Related to the baby bragging is the "I can't shut up about that cute thing my child did yesterday". I have a few friends who still went out with me occasionally even after they had a baby and I loved them for not constantly bringing up the kids in conversation. I foolishly thought that was because they were happy to get to talk about something else then dirty diapers for a change. I now realize that I was wrong, at least partly. Of course it's nice to get to talk about other stuff but when you are the mom of a baby or even a toddler, your child is the most important thing in your life. You can have a really amazing job but you'll still want to talk about how your baby had the cutest smile after she farted the other day or how she said something that sounded like "Mama" last night.
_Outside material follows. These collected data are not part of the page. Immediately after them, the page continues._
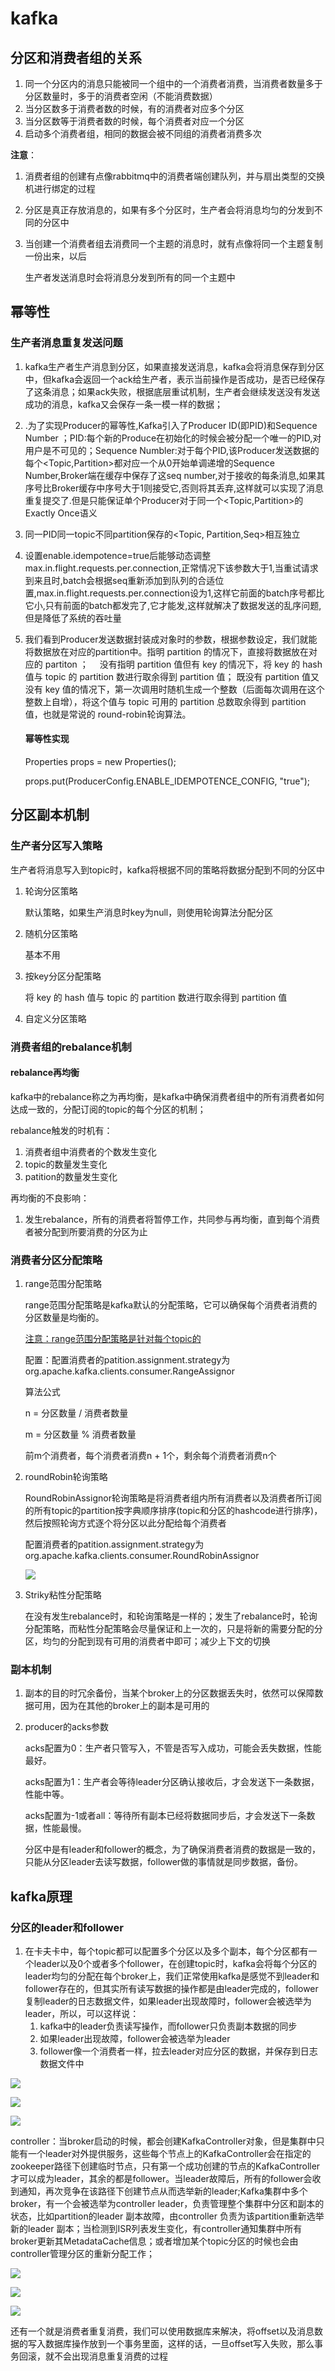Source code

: # kafka

## 分区和消费者组的关系

1. 同一个分区内的消息只能被同一个组中的一个消费者消费，当消费者数量多于分区数量时，多于的消费者空闲（不能消费数据）
2. 当分区数多于消费者数的时候，有的消费者对应多个分区
3. 当分区数等于消费者数的时候，每个消费者对应一个分区
4. 启动多个消费者组，相同的数据会被不同组的消费者消费多次

**注意**：

1. 消费者组的创建有点像rabbitmq中的消费者端创建队列，并与扇出类型的交换机进行绑定的过程

2. 分区是真正存放消息的，如果有多个分区时，生产者会将消息均匀的分发到不同的分区中

3. 当创建一个消费者组去消费同一个主题的消息时，就有点像将同一个主题复制一份出来，以后

   生产者发送消息时会将消息分发到所有的同一个主题中

## 幂等性

###     生产者消息重复发送问题

1. kafka生产者生产消息到分区，如果直接发送消息，kafka会将消息保存到分区中，但kafka会返回一个ack给生产者，表示当前操作是否成功，是否已经保存了这条消息；如果ack失败，根据底层重试机制，生产者会继续发送没有发送成功的消息，kafka又会保存一条一模一样的数据；

2. .为了实现Producer的幂等性,Kafka引入了Producer ID(即PID)和Sequence Number ；PID:每个新的Produce在初始化的时候会被分配一个唯一的PID,对用户是不可见的；Sequence Numbler:对于每个PID,该Producer发送数据的每个<Topic,Partition>都对应一个从0开始单调递增的Sequence Number,Broker端在缓存中保存了这seq number,对于接收的每条消息,如果其序号比Broker缓存中序号大于1则接受它,否则将其丢弃,这样就可以实现了消息重复提交了.但是只能保证单个Producer对于同一个<Topic,Partition>的Exactly Once语义
   
3. 同一PID同一topic不同partition保存的<Topic, Partition,Seq>相互独立

4. 设置enable.idempotence=true后能够动态调整max.in.flight.requests.per.connection,正常情况下该参数大于1,当重试请求到来且时,batch会根据seq重新添加到队列的合适位置,max.in.flight.requests.per.connection设为1,这样它前面的batch序号都比它小,只有前面的batch都发完了,它才能发,这样就解决了数据发送的乱序问题,但是降低了系统的吞吐量
   
4. 我们看到Producer发送数据封装成对象时的参数，根据参数设定，我们就能将数据放在对应的partition中。指明 partition 的情况下，直接将数据放在对应的 partiton ；
    没有指明 partition 值但有 key 的情况下，将 key 的 hash 值与 topic 的 partition 数进行取余得到 partition 值；
   既没有 partition 值又没有 key 值的情况下，第一次调用时随机生成一个整数（后面每次调用在这个整数上自增），将这个值与 topic 可用的 partition 总数取余得到 partition 值，也就是常说的 round-robin轮询算法。
   
   #### 幂等性实现

   Properties props = new Properties();

    props.put(ProducerConfig.ENABLE_IDEMPOTENCE_CONFIG, "true");


## 分区副本机制

### 生产者分区写入策略

生产者将消息写入到topic时，kafka将根据不同的策略将数据分配到不同的分区中

1. 轮询分区策略

   默认策略，如果生产消息时key为null，则使用轮询算法分配分区

2. 随机分区策略

   基本不用

3. 按key分区分配策略

   将 key 的 hash 值与 topic 的 partition 数进行取余得到 partition 值

4. 自定义分区策略

### 消费者组的rebalance机制

#### rebalance再均衡

kafka中的rebalance称之为再均衡，是kafka中确保消费者组中的所有消费者如何达成一致的，分配订阅的topic的每个分区的机制；

rebalance触发的时机有：

1. 消费者组中消费者的个数发生变化
2. topic的数量发生变化
3. patition的数量发生变化

再均衡的不良影响：

1. 发生rebalance，所有的消费者将暂停工作，共同参与再均衡，直到每个消费者被分配到所要消费的分区为止

### 消费者分区分配策略

1. range范围分配策略

   range范围分配策略是kafka默认的分配策略，它可以确保每个消费者消费的分区数量是均衡的。

   <u>注意：range范围分配策略是针对每个topic的</u>

   配置：配置消费者的patition.assignment.strategy为org.apache.kafka.clients.consumer.RangeAssignor

   算法公式

    n = 分区数量 / 消费者数量

   m = 分区数量 % 消费者数量

   前m个消费者，每个消费者消费n + 1个，剩余每个消费者消费n个

2. roundRobin轮询策略

   RoundRobinAssignor轮询策略是将消费者组内所有消费者以及消费者所订阅的所有topic的partition按字典顺序排序(topic和分区的hashcode进行排序)，然后按照轮询方式逐个将分区以此分配给每个消费者

   配置消费者的patition.assignment.strategy为org.apache.kafka.clients.consumer.RoundRobinAssignor

   ![](C:\xinao\mySomeFiles\myImg\kafka消费者轮询策略图.png)

3. Striky粘性分配策略

   在没有发生rebalance时，和轮询策略是一样的；发生了rebalance时，轮询分配策略，而粘性分配策略会尽量保证和上一次的，只是将新的需要分配的分区，均匀的分配到现有可用的消费者中即可；减少上下文的切换


### 副本机制

1. 副本的目的时冗余备份，当某个broker上的分区数据丢失时，依然可以保障数据可用，因为在其他的broker上的副本是可用的

2. producer的acks参数

   acks配置为0：生产者只管写入，不管是否写入成功，可能会丢失数据，性能最好。

   acks配置为1：生产者会等待leader分区确认接收后，才会发送下一条数据，性能中等。

   acks配置为-1或者all：等待所有副本已经将数据同步后，才会发送下一条数据，性能最慢。

   分区中是有leader和follower的概念，为了确保消费者消费的数据是一致的，只能从分区leader去读写数据，follower做的事情就是同步数据，备份。

## kafka原理

### 分区的leader和follower

1. 在卡夫卡中，每个topic都可以配置多个分区以及多个副本，每个分区都有一个leader以及0个或者多个follower，在创建topic时，kafka会将每个分区的leader均匀的分配在每个broker上，我们正常使用kafka是感觉不到leader和follower存在的，但其实所有读写数据的操作都是由leader完成的，follower复制leader的日志数据文件，如果leader出现故障时，follower会被选举为leader，所以，可以这样说：
   1. kafka中的leader负责读写操作，而follower只负责副本数据的同步
   2. 如果leader出现故障，follower会被选举为leader
   3. follower像一个消费者一样，拉去leader对应分区的数据，并保存到日志数据文件中

![](C:\xinao\mySomeFiles\myImg\kafka原理.png)

![](C:\xinao\mySomeFiles\myImg\kafka_AR.png)

![](C:\xinao\mySomeFiles\myImg\kafka_leader选举.png)

controller：当broker启动的时候，都会创建KafkaController对象，但是集群中只能有一个leader对外提供服务，这些每个节点上的KafkaController会在指定的zookeeper路径下创建临时节点，只有第一个成功创建的节点的KafkaController才可以成为leader，其余的都是follower。当leader故障后，所有的follower会收到通知，再次竞争在该路径下创建节点从而选举新的leader;Kafka集群中多个broker，有一个会被选举为controller leader，负责管理整个集群中分区和副本的状态，比如partition的leader 副本故障，由controller 负责为该partition重新选举新的leader 副本；当检测到ISR列表发生变化，有controller通知集群中所有broker更新其MetadataCache信息；或者增加某个topic分区的时候也会由controller管理分区的重新分配工作；

![](C:\xinao\mySomeFiles\myImg\kafka读写流程.png)



![](C:\xinao\mySomeFiles\myImg\kafka消息不丢失.png)

![](C:\xinao\mySomeFiles\myImg\消费者消息不丢失.png)

​			还有一个就是消费者重复消费，我们可以使用数据库来解决，将offset以及消息数据的写入数据库操作放到一个事务里面，这样的话，一旦offset写入失败，那么事务回滚，就不会出现消息重复消费的过程

   

   



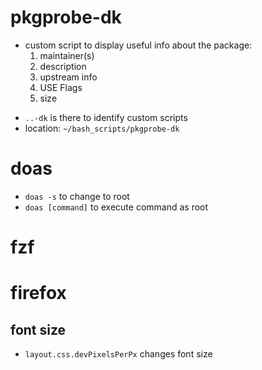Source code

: # pkgprobe-dk
- custom script to display useful info about the package:
    1.  maintainer(s)
    2.  description
    3.  upstream info
    4.  USE Flags
    5.  size

* `..-dk` is there to identify custom scripts
* location: `~/bash_scripts/pkgprobe-dk`

# doas
- `doas -s` to change to root
- `doas [command]` to execute command as root

# fzf

# firefox
## font size
- `layout.css.devPixelsPerPx` changes font size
I now wonder if it took a lot of restraint for my friends to not break out the baby stories. This has been another tough one for me. Hopefully I'll get better at it soon before I alienate all my childless friends.
I could probably write a whole book about the subject on how it feels to be a new mom but I'll leave it at this.
It's a wonderful experience and much easier and at the same time much more difficult than I ever expected. But I wouldn't want it to be any other way. It's awesome and fantastic and it makes me happier than I've ever been.